Hats and arm covers are among the most popular products, Itoi said. There has been an increasing number of days of intense sunshine and heat during the summer in Japan in recent years, and the paper-based fashion accessories have become popular mainly among women who say the products help maintain the skin's smooth feel.
The washi paper is also appealing because its functions, which come from the material itself, are retained even after being washed.
Sasawashi also receives many inquiries about its towels made with almost the same type of washi paper used for oil-blotting paper. As the towels can remove excess sebum without the use of soap, "a growing number of purchases are made by people who suffer from sensitive skin or allergies," Itoi said.
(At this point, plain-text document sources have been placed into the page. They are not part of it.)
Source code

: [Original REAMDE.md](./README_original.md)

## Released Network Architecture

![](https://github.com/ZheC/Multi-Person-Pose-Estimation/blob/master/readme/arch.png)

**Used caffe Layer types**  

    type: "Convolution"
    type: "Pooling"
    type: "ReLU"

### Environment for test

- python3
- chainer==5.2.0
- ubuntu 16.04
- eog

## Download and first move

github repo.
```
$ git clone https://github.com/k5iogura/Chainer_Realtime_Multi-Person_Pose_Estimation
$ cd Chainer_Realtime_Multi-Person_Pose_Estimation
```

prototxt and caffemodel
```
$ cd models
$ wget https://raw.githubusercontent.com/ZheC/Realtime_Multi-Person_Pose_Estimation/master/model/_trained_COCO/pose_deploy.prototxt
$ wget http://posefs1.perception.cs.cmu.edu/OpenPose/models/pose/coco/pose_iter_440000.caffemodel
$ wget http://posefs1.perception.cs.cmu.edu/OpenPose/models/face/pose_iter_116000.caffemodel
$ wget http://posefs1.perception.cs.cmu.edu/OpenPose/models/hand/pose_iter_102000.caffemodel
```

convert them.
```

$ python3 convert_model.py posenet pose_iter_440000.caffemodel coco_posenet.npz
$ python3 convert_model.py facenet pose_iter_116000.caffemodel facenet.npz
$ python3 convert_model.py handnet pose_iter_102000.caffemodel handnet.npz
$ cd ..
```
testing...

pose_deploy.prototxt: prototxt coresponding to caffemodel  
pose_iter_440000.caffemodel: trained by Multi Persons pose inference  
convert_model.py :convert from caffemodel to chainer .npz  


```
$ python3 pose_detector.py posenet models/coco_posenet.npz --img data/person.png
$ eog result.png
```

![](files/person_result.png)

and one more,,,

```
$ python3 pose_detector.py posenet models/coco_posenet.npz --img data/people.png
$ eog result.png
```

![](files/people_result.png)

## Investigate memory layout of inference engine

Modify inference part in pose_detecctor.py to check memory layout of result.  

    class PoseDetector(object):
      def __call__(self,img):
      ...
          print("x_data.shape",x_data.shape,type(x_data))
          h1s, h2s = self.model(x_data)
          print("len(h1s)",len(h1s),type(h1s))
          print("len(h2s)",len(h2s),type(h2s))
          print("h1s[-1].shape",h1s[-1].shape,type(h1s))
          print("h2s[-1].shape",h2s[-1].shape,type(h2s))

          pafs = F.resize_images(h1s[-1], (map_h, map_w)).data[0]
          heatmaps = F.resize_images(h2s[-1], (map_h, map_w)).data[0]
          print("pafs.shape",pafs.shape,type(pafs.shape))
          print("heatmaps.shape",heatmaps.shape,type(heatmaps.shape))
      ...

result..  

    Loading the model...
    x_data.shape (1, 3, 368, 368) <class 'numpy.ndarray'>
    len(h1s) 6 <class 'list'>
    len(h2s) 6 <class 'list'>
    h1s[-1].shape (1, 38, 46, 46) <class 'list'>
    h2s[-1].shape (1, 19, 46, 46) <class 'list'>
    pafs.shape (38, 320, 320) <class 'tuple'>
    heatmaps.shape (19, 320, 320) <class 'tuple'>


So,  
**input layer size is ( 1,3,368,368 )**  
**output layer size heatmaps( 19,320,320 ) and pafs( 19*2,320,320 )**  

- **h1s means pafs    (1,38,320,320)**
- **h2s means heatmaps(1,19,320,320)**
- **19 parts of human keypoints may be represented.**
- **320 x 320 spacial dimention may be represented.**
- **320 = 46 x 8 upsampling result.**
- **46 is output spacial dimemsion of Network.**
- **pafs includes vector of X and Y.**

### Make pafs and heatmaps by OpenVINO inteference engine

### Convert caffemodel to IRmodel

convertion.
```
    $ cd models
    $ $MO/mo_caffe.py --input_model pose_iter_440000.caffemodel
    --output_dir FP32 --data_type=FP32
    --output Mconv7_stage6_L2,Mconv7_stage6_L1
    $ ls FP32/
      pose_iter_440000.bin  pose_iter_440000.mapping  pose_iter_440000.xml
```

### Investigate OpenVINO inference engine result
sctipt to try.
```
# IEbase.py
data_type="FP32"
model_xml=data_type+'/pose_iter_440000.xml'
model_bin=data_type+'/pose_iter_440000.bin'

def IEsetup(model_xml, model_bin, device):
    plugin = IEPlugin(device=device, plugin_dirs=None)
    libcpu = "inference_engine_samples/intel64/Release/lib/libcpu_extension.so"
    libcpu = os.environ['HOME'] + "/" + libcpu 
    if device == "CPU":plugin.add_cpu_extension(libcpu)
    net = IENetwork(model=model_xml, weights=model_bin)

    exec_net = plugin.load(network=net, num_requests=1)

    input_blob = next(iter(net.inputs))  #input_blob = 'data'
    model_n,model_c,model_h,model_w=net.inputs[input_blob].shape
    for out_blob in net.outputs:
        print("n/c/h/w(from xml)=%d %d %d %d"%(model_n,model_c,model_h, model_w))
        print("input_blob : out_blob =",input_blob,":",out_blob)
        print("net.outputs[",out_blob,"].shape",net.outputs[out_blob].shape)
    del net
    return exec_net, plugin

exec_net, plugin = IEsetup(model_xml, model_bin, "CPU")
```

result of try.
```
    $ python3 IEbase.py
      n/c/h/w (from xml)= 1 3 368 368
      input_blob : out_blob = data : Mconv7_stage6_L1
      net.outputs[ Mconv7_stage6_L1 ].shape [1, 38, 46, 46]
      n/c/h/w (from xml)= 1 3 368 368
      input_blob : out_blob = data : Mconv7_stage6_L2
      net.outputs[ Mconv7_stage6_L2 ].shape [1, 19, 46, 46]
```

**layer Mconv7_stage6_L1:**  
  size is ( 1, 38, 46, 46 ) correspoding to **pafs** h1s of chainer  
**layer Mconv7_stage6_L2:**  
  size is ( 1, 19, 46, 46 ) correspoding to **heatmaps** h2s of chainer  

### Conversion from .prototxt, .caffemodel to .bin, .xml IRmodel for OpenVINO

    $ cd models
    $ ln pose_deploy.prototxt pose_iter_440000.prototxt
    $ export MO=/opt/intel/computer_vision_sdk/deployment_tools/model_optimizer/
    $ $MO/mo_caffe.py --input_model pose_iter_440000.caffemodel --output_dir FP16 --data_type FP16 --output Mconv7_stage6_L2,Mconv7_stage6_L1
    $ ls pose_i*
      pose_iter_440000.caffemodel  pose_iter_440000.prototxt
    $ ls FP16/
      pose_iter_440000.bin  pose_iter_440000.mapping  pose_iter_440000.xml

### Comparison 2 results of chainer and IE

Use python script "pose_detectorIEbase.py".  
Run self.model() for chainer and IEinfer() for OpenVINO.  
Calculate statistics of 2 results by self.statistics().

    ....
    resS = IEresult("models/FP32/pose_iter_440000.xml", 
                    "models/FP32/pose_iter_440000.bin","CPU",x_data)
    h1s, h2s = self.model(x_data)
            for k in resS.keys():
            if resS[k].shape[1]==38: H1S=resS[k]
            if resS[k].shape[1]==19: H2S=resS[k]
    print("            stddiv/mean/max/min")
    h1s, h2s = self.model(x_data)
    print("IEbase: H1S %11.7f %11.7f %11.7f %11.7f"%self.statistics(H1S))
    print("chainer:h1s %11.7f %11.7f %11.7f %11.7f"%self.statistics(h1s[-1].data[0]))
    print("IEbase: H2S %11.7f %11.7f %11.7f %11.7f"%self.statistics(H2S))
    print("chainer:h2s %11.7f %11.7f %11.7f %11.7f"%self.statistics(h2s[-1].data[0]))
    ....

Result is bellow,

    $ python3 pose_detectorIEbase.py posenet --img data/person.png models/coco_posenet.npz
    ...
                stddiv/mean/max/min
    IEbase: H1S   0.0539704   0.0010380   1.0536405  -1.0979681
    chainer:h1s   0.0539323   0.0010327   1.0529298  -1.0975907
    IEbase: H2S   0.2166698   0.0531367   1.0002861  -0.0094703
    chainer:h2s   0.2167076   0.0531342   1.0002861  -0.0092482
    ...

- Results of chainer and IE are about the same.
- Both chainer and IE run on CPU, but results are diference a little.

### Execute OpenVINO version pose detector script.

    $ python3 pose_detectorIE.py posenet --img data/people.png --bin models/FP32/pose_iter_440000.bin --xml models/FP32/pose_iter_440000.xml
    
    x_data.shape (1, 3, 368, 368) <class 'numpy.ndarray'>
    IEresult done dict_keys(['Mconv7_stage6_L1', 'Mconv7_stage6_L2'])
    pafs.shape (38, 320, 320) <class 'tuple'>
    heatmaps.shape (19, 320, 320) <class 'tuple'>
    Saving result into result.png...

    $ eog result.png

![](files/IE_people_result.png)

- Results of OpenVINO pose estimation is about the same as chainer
The company has been handling assorted goods made of washi paper thread for more than 10 years, with more than 100 stores nationwide dealing in its products.
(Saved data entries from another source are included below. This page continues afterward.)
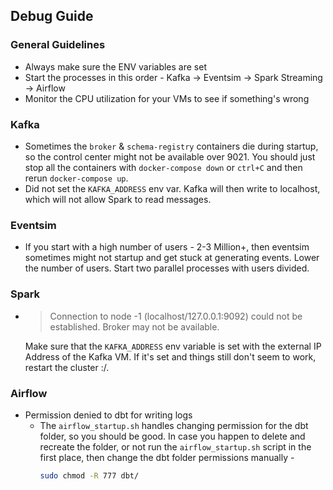 ## Debug Guide

### General Guidelines

- Always make sure the ENV variables are set
- Start the processes in this order - Kafka -> Eventsim -> Spark Streaming -> Airflow
- Monitor the CPU utilization for your VMs to see if something's wrong

### Kafka
- Sometimes the `broker` & `schema-registry` containers die during startup, so the control center might not be available over 9021. You should just stop all the containers with `docker-compose down` or `ctrl+C` and then rerun `docker-compose up`.
- Did not set the `KAFKA_ADDRESS` env var. Kafka will then write to localhost, which will not allow Spark to read messages.

### Eventsim
- If you start with a high number of users - 2-3 Million+, then eventsim sometimes might not startup and get stuck at generating events. Lower the number of users. Start two parallel processes with users divided.

### Spark

- > Connection to node -1 (localhost/127.0.0.1:9092) could not be established. Broker may not be available.
  
  Make sure that the `KAFKA_ADDRESS` env variable is set with the external IP Address of the Kafka VM. If it's set and things still don't seem to work, restart the cluster :/.

### Airflow

- Permission denied to dbt for writing logs
  - The `airflow_startup.sh` handles changing permission for the dbt folder, so you should be good. In case you happen to delete and recreate the folder, or not run the `airflow_startup.sh` script in the first place, then change the dbt folder permissions manually -
    ```bash
    sudo chmod -R 777 dbt/
    ```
The company's sales have grown to about 200 million yen ($1.88 million) a year. Its socks and slippers, boasting a smooth feel, are popular in the United States, European countries and South Korea, resulting in an increase in inquiries.
“We want to promote sales in overseas markets in a proactive manner,” Itoi added.
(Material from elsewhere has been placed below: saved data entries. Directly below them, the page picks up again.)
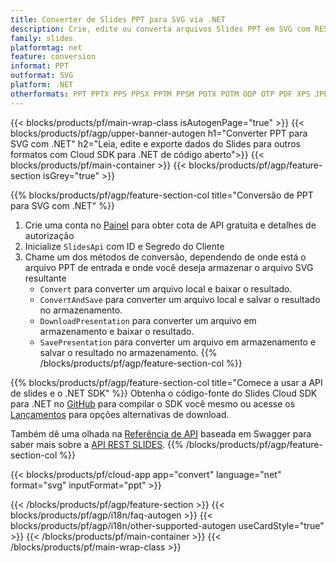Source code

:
 ```yaml
---
title: Converter de Slides PPT para SVG via .NET
description: Crie, edite ou converta arquivos Slides PPT em SVG com REST API e Open Source .NET SDK
family: slides
platformtag: net
feature: conversion
informat: PPT
outformat: SVG
platform: .NET
otherformats: PPT PPTX PPS PPSX PPTM PPSM POTX POTM ODP OTP PDF XPS JPEG PNG BMP TIFF HTML SWF HTML5 GIF XAML MD MPEG4
---
```


{{< blocks/products/pf/main-wrap-class isAutogenPage="true" >}}
{{< blocks/products/pf/agp/upper-banner-autogen h1="Converter PPT para SVG com .NET" h2="Leia, edite e exporte dados do Slides para outros formatos com Cloud SDK para .NET de código aberto">}}
{{< blocks/products/pf/main-container >}}
{{< blocks/products/pf/agp/feature-section isGrey="true" >}}

{{% blocks/products/pf/agp/feature-section-col title="Conversão de PPT para SVG com .NET" %}}
1. Crie uma conta no <a href="https://dashboard.aspose.cloud/">Painel</a> para obter cota de API gratuita e detalhes de autorização
1. Inicialize ```SlidesApi``` com ID e Segredo do Cliente
1. Chame um dos métodos de conversão, dependendo de onde está o arquivo PPT de entrada e onde você deseja armazenar o arquivo SVG resultante
    - ```Convert``` para converter um arquivo local e baixar o resultado.
    - ```ConvertAndSave``` para converter um arquivo local e salvar o resultado no armazenamento.
    - ```DownloadPresentation``` para converter um arquivo em armazenamento e baixar o resultado.
    - ```SavePresentation``` para converter um arquivo em armazenamento e salvar o resultado no armazenamento.
{{% /blocks/products/pf/agp/feature-section-col %}}

{{% blocks/products/pf/agp/feature-section-col title="Comece a usar a API de slides e o .NET SDK" %}}
Obtenha o código-fonte do Slides Cloud SDK para .NET no [GitHub](https://github.com/aspose-slides-cloud/aspose-slides-cloud-dotnet) para compilar o SDK você mesmo ou acesse os [Lançamentos](https://releases.aspose.cloud/) para opções alternativas de download.

Também dê uma olhada na [Referência de API](https://apireference.aspose.cloud/slides/) baseada em Swagger para saber mais sobre a [API REST SLIDES](https://products.aspose.cloud/slides/curl/).
{{% /blocks/products/pf/agp/feature-section-col %}}

{{< blocks/products/pf/cloud-app app="convert" language="net" format="svg" inputFormat="ppt" >}}

{{< /blocks/products/pf/agp/feature-section >}}
{{< blocks/products/pf/agp/i18n/faq-autogen >}}
{{< blocks/products/pf/agp/i18n/other-supported-autogen useCardStyle="true" >}}
{{< /blocks/products/pf/main-container >}}
{{< /blocks/products/pf/main-wrap-class >}}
Hosokawa-Tex Inc., a long-established textile company based in Kamiichi, Toyama Prefecture, produced shoes made with washi paper for the first time in Japan. With the help of a shoe manufacturer in Kobe, the company went through many prototypes before launching its first product in April last year. The washi shoes caused a stir after about 4,000 pairs were sold mainly through the company's online shop.
The shoes, released under the Origamix brand, are slip-ons that can be easily worn. They are made with a fabric intertwined with a washi paper thread made from Manila hemp. Also interwoven with a polyester thread, the fabric is nearly seven times stronger in abrasion resistance than canvas cloth, according to the company.
The surface that comes in contact with the skin to make them comfortable for bare feet is 100 percent washi paper, which is highly breathable and hygroscopic, or moisture-absorbing.
Each shoe weighs about 140 grams, about half the weight of a regular slip-on shoe made with canvas cloth. They can also be washed with water.
“We have an increasing number of repeat customers, and people appreciate the charm of the product," said Managing Director Kotaro Hosokawa. “We want to market it as a material to shoe manufacturers at home and abroad.”